My memory goes back to Mitch Snyder, a DC activist who took up the issue, going head-to-head with federal officials and eventually backing President Reagan into a corner as Snyder fasted almost to death on the street across from the White House to get the government to do something. They did, passing the McKinney Act in 1987. I met Mitch. His determination and conviction impressed me. I became involved with advocacy along with running shelters, an essential combination, I believe.
Back then, homeless adults were the visible and predominant manifestation of homelessness. At the human service agency where I worked, we began to see a few families, but they were rare. As time passed, into the 90s, families trickled into our emergency overnight shelter. Looking back, we didn’t do enough for the families, but we tried our best to make sure they had shelter, pathetic as our efforts were.
After the drastic changes to our dysfunctional welfare system, some of us feared the worst for the families too shattered to move into self-sufficiency. But the economy was somewhat functional, and things didn’t appear as dreadful as some of us thought, although signs were brewing like storm clouds.
Throughout the 1990s, we began to notice different—invisible—forms of homelessness. Sure, we were seeing more families in our shelters, but when we (IL Coalition to End Homelessness) examined the issue of homeless families staying in motels in the Chicagoland area, we were shocked. Across the 8 collar counties, families were scattered in no-tell-motels and some of the less-expensive chains. We released a report on what we found. It was a storm warning. No one heeded it.
Instead, Congress went about quietly tinkering with programs serving homeless persons. They made it harder to qualify for subsidized housing, and reduced HUD’s budget dramatically and tragically. They funded software to track and count homeless people (only those deemed “chronic”) and reshaped how communities organized to address homelessness into mostly dysfunctional “Continuum of Care” alliances.
Anti-welfare sentiments contaminated programs designed to serve people in poverty. Bad credit became a good reason to deny people housing or a job. Prisons, overflowing, turned people out to a world where the label “ex con” meant less than human.
One bright spot…. After considerable advocacy, the McKinney-Vento Homeless Education Act passed in 2001, implemented in 2002, guiding schools education for homeless children and youth. It’s been an uphill climb, but progress is being made, despite some recalcitrant educators.
Then the seismic changes of the 21st century hit. And when the economy nose-dived in 2008, the first group to explode on the poverty and homelessness scene was families and young people (without parent/guardians). No surprise.
And along the way, the National Alliance to End Homelessness (NAEH) received sizable funding to provide technical assistance for HUD. Benign as that sounds, it ties NAEH to HUD. So this “advocacy” group becomes, in my opinion, a lapdog to the agency that needs a dog nipping at their heels, not drooling in their lap. In the process, NAEH has become a vehement opponent of expanding the homelessness definition to include families and kids.
One obvious result of this “partnership,” HUD’s homelessness numbers are astoundingly low, NAEH proudly reported in June.
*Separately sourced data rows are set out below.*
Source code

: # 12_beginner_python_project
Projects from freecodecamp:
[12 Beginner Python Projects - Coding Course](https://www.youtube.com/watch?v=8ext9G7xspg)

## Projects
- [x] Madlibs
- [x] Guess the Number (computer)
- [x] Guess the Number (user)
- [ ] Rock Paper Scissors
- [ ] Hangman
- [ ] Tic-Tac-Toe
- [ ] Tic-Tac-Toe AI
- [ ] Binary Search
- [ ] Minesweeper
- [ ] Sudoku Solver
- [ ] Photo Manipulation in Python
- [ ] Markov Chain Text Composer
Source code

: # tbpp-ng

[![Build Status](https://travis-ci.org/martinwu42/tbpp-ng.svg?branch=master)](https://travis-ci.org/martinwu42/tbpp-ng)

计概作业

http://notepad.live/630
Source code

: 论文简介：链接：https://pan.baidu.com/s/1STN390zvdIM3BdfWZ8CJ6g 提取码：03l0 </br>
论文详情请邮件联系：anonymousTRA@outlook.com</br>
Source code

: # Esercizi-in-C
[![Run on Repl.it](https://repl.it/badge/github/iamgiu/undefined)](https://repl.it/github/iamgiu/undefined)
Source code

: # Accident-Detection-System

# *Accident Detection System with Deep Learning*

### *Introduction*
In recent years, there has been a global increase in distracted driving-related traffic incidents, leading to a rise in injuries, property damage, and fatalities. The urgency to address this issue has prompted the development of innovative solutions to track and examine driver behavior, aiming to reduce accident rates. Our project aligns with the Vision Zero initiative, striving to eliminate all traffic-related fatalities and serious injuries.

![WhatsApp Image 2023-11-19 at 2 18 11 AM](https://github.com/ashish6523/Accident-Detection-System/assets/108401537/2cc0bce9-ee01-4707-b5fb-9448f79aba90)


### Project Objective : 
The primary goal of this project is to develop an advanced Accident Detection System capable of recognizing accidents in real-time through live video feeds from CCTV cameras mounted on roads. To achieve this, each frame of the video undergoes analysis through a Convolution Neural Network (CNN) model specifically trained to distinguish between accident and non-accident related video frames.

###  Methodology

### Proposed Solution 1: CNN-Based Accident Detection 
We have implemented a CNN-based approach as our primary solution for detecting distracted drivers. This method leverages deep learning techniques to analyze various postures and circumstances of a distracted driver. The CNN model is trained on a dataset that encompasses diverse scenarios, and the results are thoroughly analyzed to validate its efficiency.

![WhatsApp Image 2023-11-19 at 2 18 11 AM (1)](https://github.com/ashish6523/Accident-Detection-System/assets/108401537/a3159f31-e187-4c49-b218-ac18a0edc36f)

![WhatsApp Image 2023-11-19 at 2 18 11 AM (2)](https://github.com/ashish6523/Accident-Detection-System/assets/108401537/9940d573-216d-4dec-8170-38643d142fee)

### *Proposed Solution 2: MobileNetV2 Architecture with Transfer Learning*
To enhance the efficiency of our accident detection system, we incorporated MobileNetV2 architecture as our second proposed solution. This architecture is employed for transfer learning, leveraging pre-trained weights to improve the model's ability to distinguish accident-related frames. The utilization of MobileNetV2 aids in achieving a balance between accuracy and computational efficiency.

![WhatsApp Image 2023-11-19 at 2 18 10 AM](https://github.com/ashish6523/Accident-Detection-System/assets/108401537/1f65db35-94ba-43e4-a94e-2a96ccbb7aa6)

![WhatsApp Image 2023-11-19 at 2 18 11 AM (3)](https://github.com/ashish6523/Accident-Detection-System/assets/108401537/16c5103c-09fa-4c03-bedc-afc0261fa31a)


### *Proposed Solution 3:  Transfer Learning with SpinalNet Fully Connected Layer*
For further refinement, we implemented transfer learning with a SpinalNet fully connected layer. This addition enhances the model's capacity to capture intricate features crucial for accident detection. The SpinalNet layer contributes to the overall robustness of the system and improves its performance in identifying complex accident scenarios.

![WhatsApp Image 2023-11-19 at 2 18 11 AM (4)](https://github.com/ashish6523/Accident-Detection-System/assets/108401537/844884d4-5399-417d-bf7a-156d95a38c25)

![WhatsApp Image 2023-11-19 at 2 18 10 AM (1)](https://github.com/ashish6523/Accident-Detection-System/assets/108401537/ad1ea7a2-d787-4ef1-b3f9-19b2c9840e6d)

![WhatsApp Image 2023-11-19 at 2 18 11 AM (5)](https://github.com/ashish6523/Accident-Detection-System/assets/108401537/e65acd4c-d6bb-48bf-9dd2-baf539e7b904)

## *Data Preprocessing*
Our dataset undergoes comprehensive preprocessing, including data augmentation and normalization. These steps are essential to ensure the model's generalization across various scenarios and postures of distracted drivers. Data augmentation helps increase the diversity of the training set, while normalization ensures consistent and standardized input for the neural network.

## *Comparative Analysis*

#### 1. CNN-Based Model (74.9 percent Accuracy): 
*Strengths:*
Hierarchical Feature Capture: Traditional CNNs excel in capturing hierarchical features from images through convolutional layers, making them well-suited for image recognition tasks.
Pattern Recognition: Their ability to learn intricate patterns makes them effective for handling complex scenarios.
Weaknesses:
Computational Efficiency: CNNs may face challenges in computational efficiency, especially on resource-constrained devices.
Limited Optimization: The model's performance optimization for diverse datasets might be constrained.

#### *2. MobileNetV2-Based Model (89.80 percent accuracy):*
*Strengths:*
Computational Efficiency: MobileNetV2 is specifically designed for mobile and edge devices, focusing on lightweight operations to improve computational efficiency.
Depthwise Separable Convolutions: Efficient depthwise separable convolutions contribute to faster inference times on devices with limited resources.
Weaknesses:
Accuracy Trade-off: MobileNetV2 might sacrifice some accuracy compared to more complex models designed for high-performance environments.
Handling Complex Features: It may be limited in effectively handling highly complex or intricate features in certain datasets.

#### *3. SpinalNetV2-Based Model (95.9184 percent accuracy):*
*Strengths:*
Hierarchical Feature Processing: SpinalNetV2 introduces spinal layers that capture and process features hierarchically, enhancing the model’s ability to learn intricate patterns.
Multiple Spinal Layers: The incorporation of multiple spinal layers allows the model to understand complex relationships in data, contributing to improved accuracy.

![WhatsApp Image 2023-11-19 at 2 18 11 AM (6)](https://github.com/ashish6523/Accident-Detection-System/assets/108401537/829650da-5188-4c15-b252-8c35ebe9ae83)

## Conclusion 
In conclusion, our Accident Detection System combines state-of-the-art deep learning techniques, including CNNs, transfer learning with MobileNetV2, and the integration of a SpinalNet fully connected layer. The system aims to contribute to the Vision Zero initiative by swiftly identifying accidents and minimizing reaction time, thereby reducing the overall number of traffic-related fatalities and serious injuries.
Gee. Not bad for a country in the economic sewer. Not real, but let’s not confuse reality and glee.
The US Department of Education reports almost 1 million identified (likely that many more unidentified) homeless students. It doesn't include younger ones--our Littlest Nomads. Here are the stats. Read ‘em and weep for the million kids who have no home. If watching TV is something you’d rather do than read dry, depressing government reports, this link connects you with the recent CBS 60 Minutes account about families living in their cars. Not to be denied—the reality that millions of kids, some in families and some on their own, are homeless in America. If you're so inclined, take in 4 minutes of kids talking on our HEAR US documentary, My Own Four Walls.
Seems to me it’s time for NAEH to resign as voice of homeless persons. Conflict of interest has gotten in their way. The kids at Thursday’s hearing will make that perfectly clear. It remains to be seen who will listen and care.